The records that follow should be copied out exactly, pictures excluded.

_ _ _ _

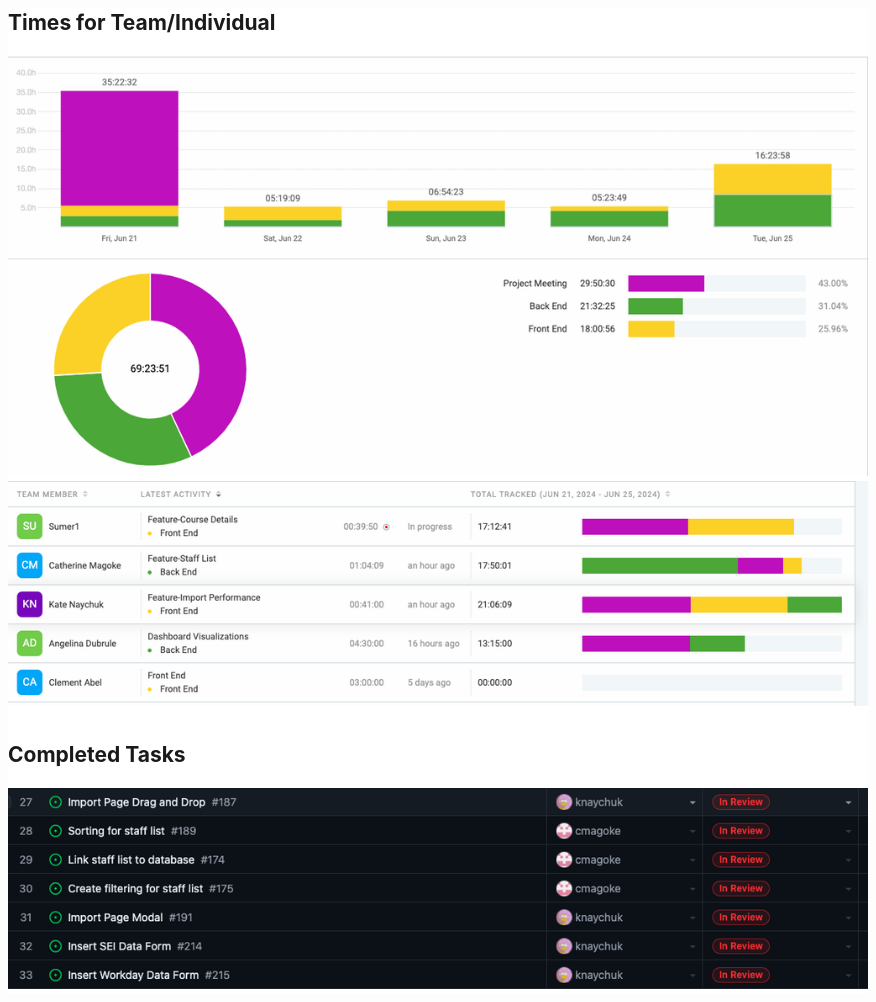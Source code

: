 ## Times for Team/Individual

![image of clockify report](./clockify/team_june21_june25.png)
![image of clockify report](./clockify/individual_june21_june25.png)

## Completed Tasks

![image of tasks](./tasks/inreview_june21_june25.png)
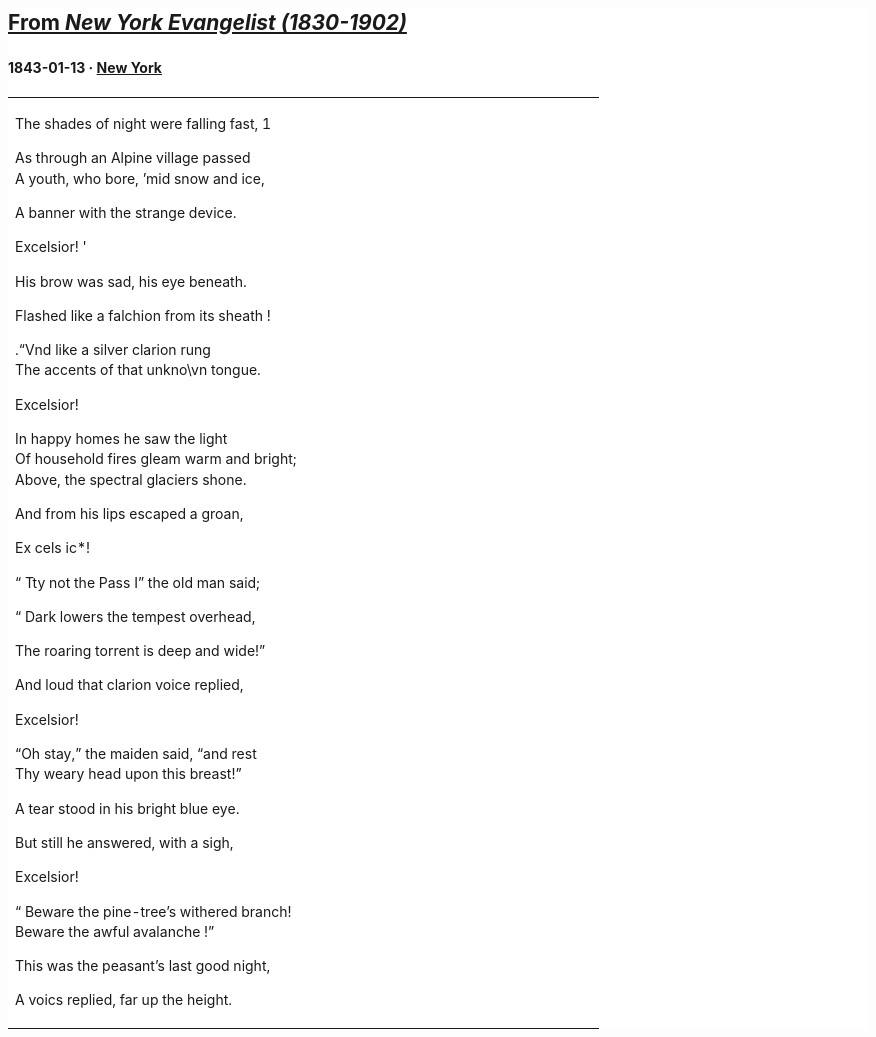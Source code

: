 
## [From _New York Evangelist (1830-1902)_](https://archive.org/details/sim_evangelist-and-religious-review_1843-01-13_1_2/page/n2/mode/1up?view=theater)

#### 1843-01-13 &middot; [New York](http://dbpedia.org/resource/New_York_City)

<table style="width: 100%;"><tr><td style="width: 50%">

  
The shades of night were falling fast, 1  
  
As through an Alpine village passed  
A youth, who bore, ’mid snow and ice,  
  
A banner with the strange device.  
  
Excelsior! &#x27;  
  
His brow was sad, his eye beneath.  
  
Flashed like a falchion from its sheath !  
  
.“Vnd like a silver clarion rung  
The accents of that unkno\vn tongue.  
  
Excelsior!  
  
In happy homes he saw the light  
Of household fires gleam warm and bright;  
Above, the spectral glaciers shone.  
  
And from his lips escaped a groan,  
  
Ex cels ic*!  
  
“ Tty not the Pass I” the old man said;  
  
“ Dark lowers the tempest overhead,  
  
The roaring torrent is deep and wide!”  
  
And loud that clarion voice replied,  
  
Excelsior!  
  
“Oh stay,” the maiden said, “and rest  
Thy weary head upon this breast!”  
  
A tear stood in his bright blue eye.  
  
But still he answered, with a sigh,  
  
Excelsior!  
  
“ Beware the pine-tree’s withered branch!  
Beware the awful avalanche !”  
  
This was the peasant’s last good night,  
  
A voics replied, far up the height.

_ _ _ _

= TASK OUTPUT =
Source code

: ## Times for Team/Individual

![image of clockify report](./clockify/team_june21_june25.png)
![image of clockify report](./clockify/individual_june21_june25.png)

## Completed Tasks

![image of tasks](./tasks/inreview_june21_june25.png)
Source code

: 
## [From _New York Evangelist (1830-1902)_](https://archive.org/details/sim_evangelist-and-religious-review_1843-01-13_1_2/page/n2/mode/1up?view=theater)

#### 1843-01-13 &middot; [New York](http://dbpedia.org/resource/New_York_City)

<table style="width: 100%;"><tr><td style="width: 50%">

  
The shades of night were falling fast, 1  
  
As through an Alpine village passed  
A youth, who bore, ’mid snow and ice,  
  
A banner with the strange device.  
  
Excelsior! &#x27;  
  
His brow was sad, his eye beneath.  
  
Flashed like a falchion from its sheath !  
  
.“Vnd like a silver clarion rung  
The accents of that unkno\vn tongue.  
  
Excelsior!  
  
In happy homes he saw the light  
Of household fires gleam warm and bright;  
Above, the spectral glaciers shone.  
  
And from his lips escaped a groan,  
  
Ex cels ic*!  
  
“ Tty not the Pass I” the old man said;  
  
“ Dark lowers the tempest overhead,  
  
The roaring torrent is deep and wide!”  
  
And loud that clarion voice replied,  
  
Excelsior!  
  
“Oh stay,” the maiden said, “and rest  
Thy weary head upon this breast!”  
  
A tear stood in his bright blue eye.  
  
But still he answered, with a sigh,  
  
Excelsior!  
  
“ Beware the pine-tree’s withered branch!  
Beware the awful avalanche !”  
  
This was the peasant’s last good night,  
  
A voics replied, far up the height.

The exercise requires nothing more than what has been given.